(Task objective) Please give every line below again exactly, but not its pictures.

(Extracted records)

- - - -

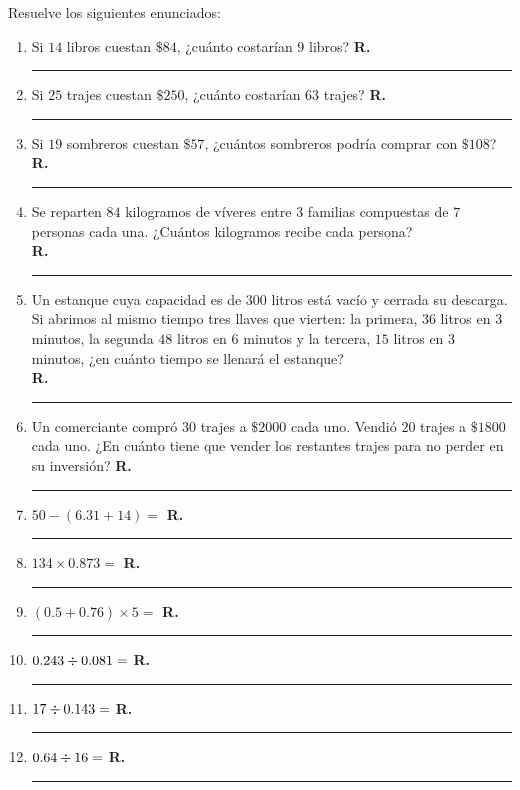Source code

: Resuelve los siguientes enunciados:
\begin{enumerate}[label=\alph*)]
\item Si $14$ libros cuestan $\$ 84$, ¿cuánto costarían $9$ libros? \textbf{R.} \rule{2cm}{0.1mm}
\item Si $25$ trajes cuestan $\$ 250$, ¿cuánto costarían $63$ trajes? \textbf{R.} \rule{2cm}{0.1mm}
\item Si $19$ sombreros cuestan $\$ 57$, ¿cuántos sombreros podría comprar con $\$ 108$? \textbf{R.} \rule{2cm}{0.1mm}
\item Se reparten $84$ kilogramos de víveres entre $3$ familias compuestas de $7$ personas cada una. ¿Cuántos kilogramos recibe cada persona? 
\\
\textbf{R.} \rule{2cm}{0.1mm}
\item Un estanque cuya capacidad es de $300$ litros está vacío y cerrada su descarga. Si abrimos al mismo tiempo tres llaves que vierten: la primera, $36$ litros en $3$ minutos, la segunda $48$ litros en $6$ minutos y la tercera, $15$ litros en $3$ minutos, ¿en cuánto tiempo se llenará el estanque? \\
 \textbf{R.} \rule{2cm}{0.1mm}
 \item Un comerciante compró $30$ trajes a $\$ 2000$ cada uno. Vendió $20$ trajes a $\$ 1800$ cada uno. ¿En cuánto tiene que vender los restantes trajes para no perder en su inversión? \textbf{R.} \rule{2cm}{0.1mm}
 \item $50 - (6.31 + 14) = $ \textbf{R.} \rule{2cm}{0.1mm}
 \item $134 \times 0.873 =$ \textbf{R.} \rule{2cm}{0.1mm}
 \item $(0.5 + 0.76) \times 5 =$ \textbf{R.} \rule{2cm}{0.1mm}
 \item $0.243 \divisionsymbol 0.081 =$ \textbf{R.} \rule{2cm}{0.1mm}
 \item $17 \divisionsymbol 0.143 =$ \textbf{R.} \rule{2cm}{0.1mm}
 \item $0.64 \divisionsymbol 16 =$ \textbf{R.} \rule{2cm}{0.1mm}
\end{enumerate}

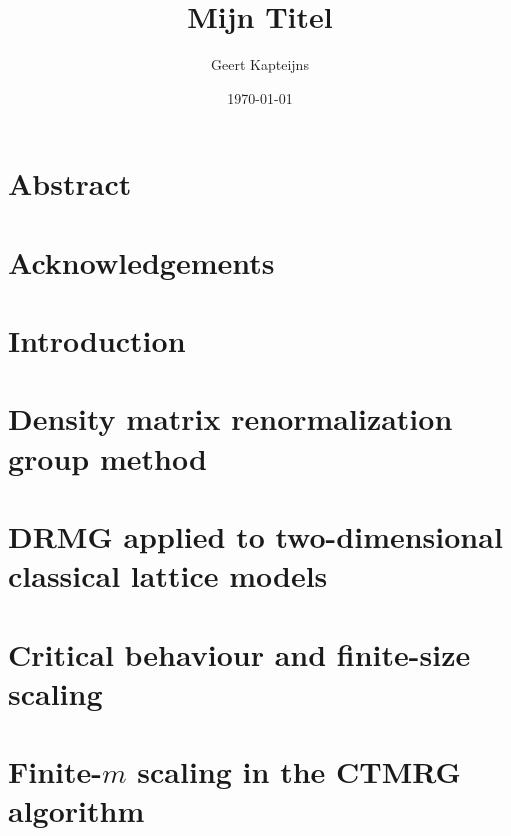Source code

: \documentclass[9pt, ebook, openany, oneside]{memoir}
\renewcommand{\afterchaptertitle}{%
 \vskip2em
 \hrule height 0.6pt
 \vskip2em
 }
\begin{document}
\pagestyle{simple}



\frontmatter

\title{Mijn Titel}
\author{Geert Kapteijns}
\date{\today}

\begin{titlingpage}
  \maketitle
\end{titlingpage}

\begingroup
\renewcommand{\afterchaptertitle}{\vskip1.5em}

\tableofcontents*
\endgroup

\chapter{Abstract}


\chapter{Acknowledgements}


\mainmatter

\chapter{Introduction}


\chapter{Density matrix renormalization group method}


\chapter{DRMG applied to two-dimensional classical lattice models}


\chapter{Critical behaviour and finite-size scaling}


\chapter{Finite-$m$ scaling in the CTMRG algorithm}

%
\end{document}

- - - -

(Answer for this exercise)
Source code

: Resuelve los siguientes enunciados:
\begin{enumerate}[label=\alph*)]
\item Si $14$ libros cuestan $\$ 84$, ¿cuánto costarían $9$ libros? \textbf{R.} \rule{2cm}{0.1mm}
\item Si $25$ trajes cuestan $\$ 250$, ¿cuánto costarían $63$ trajes? \textbf{R.} \rule{2cm}{0.1mm}
\item Si $19$ sombreros cuestan $\$ 57$, ¿cuántos sombreros podría comprar con $\$ 108$? \textbf{R.} \rule{2cm}{0.1mm}
\item Se reparten $84$ kilogramos de víveres entre $3$ familias compuestas de $7$ personas cada una. ¿Cuántos kilogramos recibe cada persona? 
\\
\textbf{R.} \rule{2cm}{0.1mm}
\item Un estanque cuya capacidad es de $300$ litros está vacío y cerrada su descarga. Si abrimos al mismo tiempo tres llaves que vierten: la primera, $36$ litros en $3$ minutos, la segunda $48$ litros en $6$ minutos y la tercera, $15$ litros en $3$ minutos, ¿en cuánto tiempo se llenará el estanque? \\
 \textbf{R.} \rule{2cm}{0.1mm}
 \item Un comerciante compró $30$ trajes a $\$ 2000$ cada uno. Vendió $20$ trajes a $\$ 1800$ cada uno. ¿En cuánto tiene que vender los restantes trajes para no perder en su inversión? \textbf{R.} \rule{2cm}{0.1mm}
 \item $50 - (6.31 + 14) = $ \textbf{R.} \rule{2cm}{0.1mm}
 \item $134 \times 0.873 =$ \textbf{R.} \rule{2cm}{0.1mm}
 \item $(0.5 + 0.76) \times 5 =$ \textbf{R.} \rule{2cm}{0.1mm}
 \item $0.243 \divisionsymbol 0.081 =$ \textbf{R.} \rule{2cm}{0.1mm}
 \item $17 \divisionsymbol 0.143 =$ \textbf{R.} \rule{2cm}{0.1mm}
 \item $0.64 \divisionsymbol 16 =$ \textbf{R.} \rule{2cm}{0.1mm}
\end{enumerate}

Source code

: \documentclass[9pt, ebook, openany, oneside]{memoir}
\renewcommand{\afterchaptertitle}{%
 \vskip2em
 \hrule height 0.6pt
 \vskip2em
 }
\begin{document}
\pagestyle{simple}



\frontmatter

\title{Mijn Titel}
\author{Geert Kapteijns}
\date{\today}

\begin{titlingpage}
  \maketitle
\end{titlingpage}

\begingroup
\renewcommand{\afterchaptertitle}{\vskip1.5em}

\tableofcontents*
\endgroup

\chapter{Abstract}


\chapter{Acknowledgements}


\mainmatter

\chapter{Introduction}


\chapter{Density matrix renormalization group method}


\chapter{DRMG applied to two-dimensional classical lattice models}


\chapter{Critical behaviour and finite-size scaling}


\chapter{Finite-$m$ scaling in the CTMRG algorithm}

%
\end{document}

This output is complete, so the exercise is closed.